**WHAT YOU WILL DO**
Where a line of the listing below includes the word "Graduate", reproduce that line.

**DATA SHOWN**
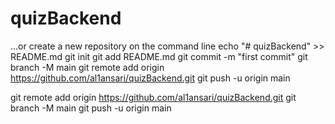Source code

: # quizBackend

…or create a new repository on the command line
echo "# quizBackend" >> README.md
git init
git add README.md
git commit -m "first commit"
git branch -M main
git remote add origin https://github.com/al1ansari/quizBackend.git
git push -u origin main


git remote add origin https://github.com/al1ansari/quizBackend.git
git branch -M main
git push -u origin main
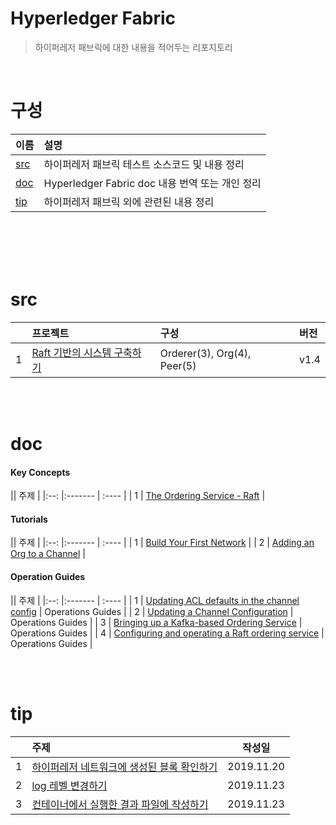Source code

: # Hyperledger Fabric

> 하이퍼레저 패브릭에 대한 내용을 적어두는 리포지토리

<br>

# 구성

| 이름 | 설명 | 
|:--- |:-------- |
| [src](#src) | 하이퍼레저 패브릭 테스트 소스코드 및 내용 정리 |
| [doc](#doc) | Hyperledger Fabric doc 내용 번역 또는 개인 정리 |
| [tip](#tip) | 하이퍼레저 패브릭 외에 관련된 내용 정리 |

<br>
<br>
<br>
<br>

# src

|| 프로젝트 | 구성 | 버전 | 
| :--: |:------- | :---- | :---- | 
| 1 | [Raft 기반의 시스템 구축하기]() | Orderer(3), Org(4), Peer(5) | v1.4 |  

<br>
<br>


# doc 

#### Key Concepts
|| 주제 |
|:--: |:------- | :---- | 
| 1 | [The Ordering Service - Raft](/doc/key_concept/raft.md) |

#### Tutorials
|| 주제 |
|:--: |:------- | :---- | 
| 1 | [Build Your First Network](/doc/tutorials/build_your_first_network.md) |
| 2 | [Adding an Org to a Channel](/doc/tutorials/add_org_to_channel.md) | 


#### Operation Guides
|| 주제 |
|:--: |:------- | :---- | 
| 1 | [Updating ACL defaults in the channel config](/doc/op_guides/update_acl.md) | Operations Guides |
| 2 | [Updating a Channel Configuration](/doc/op_guides/update_channel_configuration.md) | Operations Guides |
| 3 | [Bringing up a Kafka-based Ordering Service](/doc/op_guides/kafka_service.md) | Operations Guides |
| 4 | [Configuring and operating a Raft ordering service](/doc/op_guides/raft_service.md) | Operations Guides |


<br>
<br>

# tip

|| 주제 | 작성일 |
| :--: |:------- | :---: |
| 1 | [하이퍼레저 네트워크에 생성된 블록 확인하기](/tip/block_physical_path.md) |2019.11.20|
| 2 | [log 레벨 변경하기](/tip/change_log_level.md) |2019.11.23| 
| 3 | [컨테이너에서 실행한 결과 파일에 작성하기](/tip/get_result_file_from_container.md) |2019.11.23|

<br>

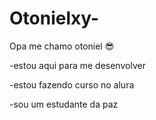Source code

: # Otonielxy-
Opa me chamo otoniel 😎

-estou aqui para me desenvolver 

-estou fazendo curso no alura 

-sou um estudante da paz
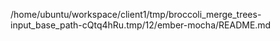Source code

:/home/ubuntu/workspace/client1/tmp/broccoli_merge_trees-input_base_path-cQtq4hRu.tmp/12/ember-mocha/README.md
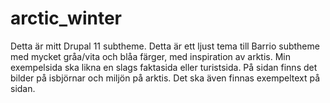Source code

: # arctic_winter
Detta är mitt Drupal 11 subtheme. Detta är ett ljust tema till Barrio subtheme med mycket gråa/vita och blåa färger, med inspiration av arktis. Min exempelsida ska likna en slags faktasida eller turistsida. På sidan finns det bilder på isbjörnar och miljön på arktis. Det ska även finnas exempeltext på sidan.
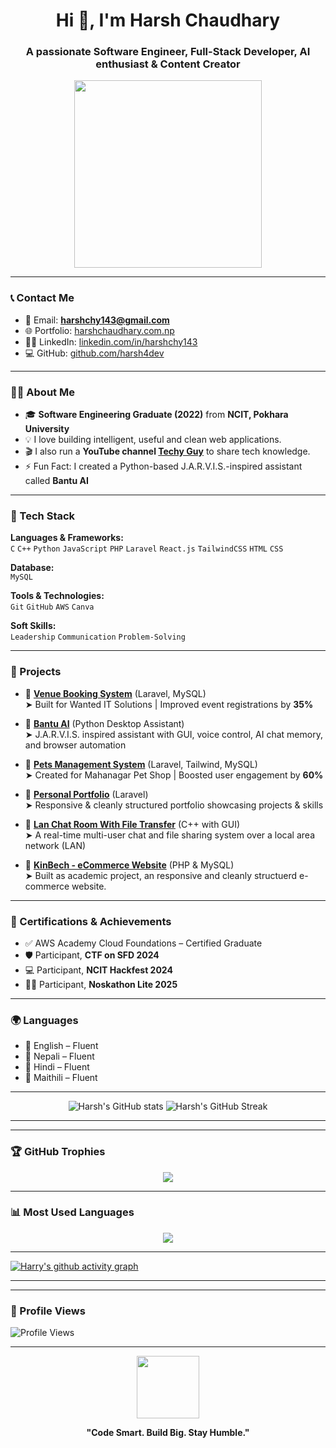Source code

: 
<h1 align="center">Hi 👋, I'm Harsh Chaudhary</h1>
<h3 align="center">A passionate Software Engineer, Full-Stack Developer, AI enthusiast & Content Creator</h3>

<p align="center">
  <img src="https://media.giphy.com/media/L8K62iTDkzGX6/giphy.gif" width="300">
</p>

---

### 📞 Contact Me

- 📧 Email: **harshchy143@gmail.com**  
- 🌐 Portfolio: [harshchaudhary.com.np](https://harshchaudhary.com.np)  
- 🧑‍💼 LinkedIn: [linkedin.com/in/harshchy143](https://www.linkedin.com/in/harsh-chaudharii/)  
- 💻 GitHub: [github.com/harsh4dev](https://github.com/harsh4dev)  

---

### 🧑‍💻 About Me

- 🎓 **Software Engineering Graduate (2022)** from **NCIT, Pokhara University**
- 💡 I love building intelligent, useful and clean web applications.
- 🎬 I also run a **YouTube channel [Techy Guy](https://www.youtube.com/@TechyGuynp)** to share tech knowledge.
- ⚡ Fun Fact: I created a Python-based J.A.R.V.I.S.-inspired assistant called **Bantu AI**

---

### 🚀 Tech Stack

**Languages & Frameworks:**  
`C` `C++` `Python` `JavaScript` `PHP` `Laravel` `React.js` `TailwindCSS` `HTML` `CSS`

**Database:**  
`MySQL`

**Tools & Technologies:**  
`Git` `GitHub` `AWS` `Canva`

**Soft Skills:**  
`Leadership` `Communication` `Problem-Solving`

---

### 🧠 Projects

- 🔹 **[Venue Booking System](#)** (Laravel, MySQL)  
  ➤ Built for Wanted IT Solutions | Improved event registrations by **35%**

- 🔹 **[Bantu AI](#)** (Python Desktop Assistant)  
  ➤ J.A.R.V.I.S. inspired assistant with GUI, voice control, AI chat memory, and browser automation

- 🔹 **[Pets Management System](#)** (Laravel, Tailwind, MySQL)  
  ➤ Created for Mahanagar Pet Shop | Boosted user engagement by **60%**

- 🔹 **[Personal Portfolio](https://harshchaudhary.com.np/)** (Laravel)  
  ➤ Responsive & cleanly structured portfolio showcasing projects & skills

- 🔹 **[Lan Chat Room With File Transfer](https://github.com/harsh4dev/LanChatroomNP)** (C++ with GUI)  
  ➤ A real-time multi-user chat and file sharing system over a local area network (LAN)

- 🔹 **[KinBech - eCommerce Website](https://github.com/harsh4dev/KinBech-eCommerce)** (PHP & MySQL)  
  ➤ Built as academic project, an responsive and cleanly structuerd e-commerce website.

---

### 🏅 Certifications & Achievements

- ✅ AWS Academy Cloud Foundations – Certified Graduate  
- 🛡️ Participant, **CTF on SFD 2024**  
- 💻 Participant, **NCIT Hackfest 2024**  
- 👨‍💻 Participant, **Noskathon Lite 2025**

---

### 🌍 Languages

- 💬 English – Fluent  
- 💬 Nepali – Fluent  
- 💬 Hindi – Fluent  
- 💬 Maithili – Fluent  

---

<p align="center">
  <img src="https://github-readme-stats.vercel.app/api?username=harsh4dev&show_icons=true&theme=radical" alt="Harsh's GitHub stats" />
  <img src="https://streak-stats.demolab.com?user=harsh4dev&theme=radical" alt="Harsh's GitHub Streak" />


</p>

---
---

### 🏆 GitHub Trophies

<p align="center">
  <img src="https://github-profile-trophy.vercel.app/?username=harsh4dev&theme=radical&margin-w=10&no-bg=true&no-frame=true" />
</p>

---

### 📊 Most Used Languages

<p align="center">
  <img src="https://github-readme-stats.vercel.app/api/top-langs/?username=harsh4dev&layout=compact&theme=radical" />
</p>

---
[![Harry's github activity graph](https://github-readme-activity-graph.vercel.app/graph?username=harsh4dev&theme=dracula)](https://github.com/harsh4dev/github-readme-activity-graph)

---
---
### 👀 Profile Views

![Profile Views](https://komarev.com/ghpvc/?username=harsh4dev&color=blueviolet&style=flat)

---

<p align="center">
  <img src="https://media.giphy.com/media/QssGEmpkyEOhBCb7e1/giphy.gif" width="100" /> 
</p>

<p align="center"><b>"Code Smart. Build Big. Stay Humble."</b></p>
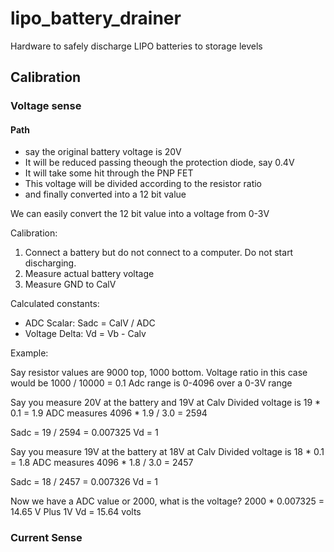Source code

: # lipo_battery_drainer
Hardware to safely discharge LIPO batteries to storage levels

## Calibration

### Voltage sense

#### Path

* say the original battery voltage is 20V
* It will be reduced passing theough the protection diode, say 0.4V
* It will take some hit through the PNP FET
* This voltage will be divided according to the resistor ratio
* and finally converted into a 12 bit value

We can easily convert the 12 bit value into a voltage from 0-3V

Calibration:

1. Connect a battery but do not connect to a computer.  Do not start discharging.
2. Measure actual battery voltage
3. Measure GND to CalV

Calculated constants:

* ADC Scalar: Sadc = CalV / ADC
* Voltage Delta: Vd = Vb - Calv

Example:

Say resistor values are 9000 top, 1000 bottom.  Voltage ratio in this case would be 1000 / 10000 = 0.1
Adc range is 0-4096 over a 0-3V range

Say you measure 20V at the battery and 19V at Calv
Divided voltage is 19 * 0.1 = 1.9
ADC measures 4096 * 1.9 / 3.0 = 2594

Sadc = 19 / 2594 = 0.007325
Vd = 1

Say you measure 19V at the battery at 18V at Calv
Divided voltage is 18 * 0.1 = 1.8
ADC measures 4096 * 1.8 / 3.0 = 2457

Sadc = 18 / 2457 = 0.007326
Vd = 1

Now we have a ADC value or 2000, what is the voltage?
2000 * 0.007325 = 14.65 V
Plus 1V Vd = 15.64 volts

### Current Sense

**RESPONSE**
- 🎓 **Software Engineering Graduate (2022)** from **NCIT, Pokhara University**
- ✅ AWS Academy Cloud Foundations – Certified Graduate  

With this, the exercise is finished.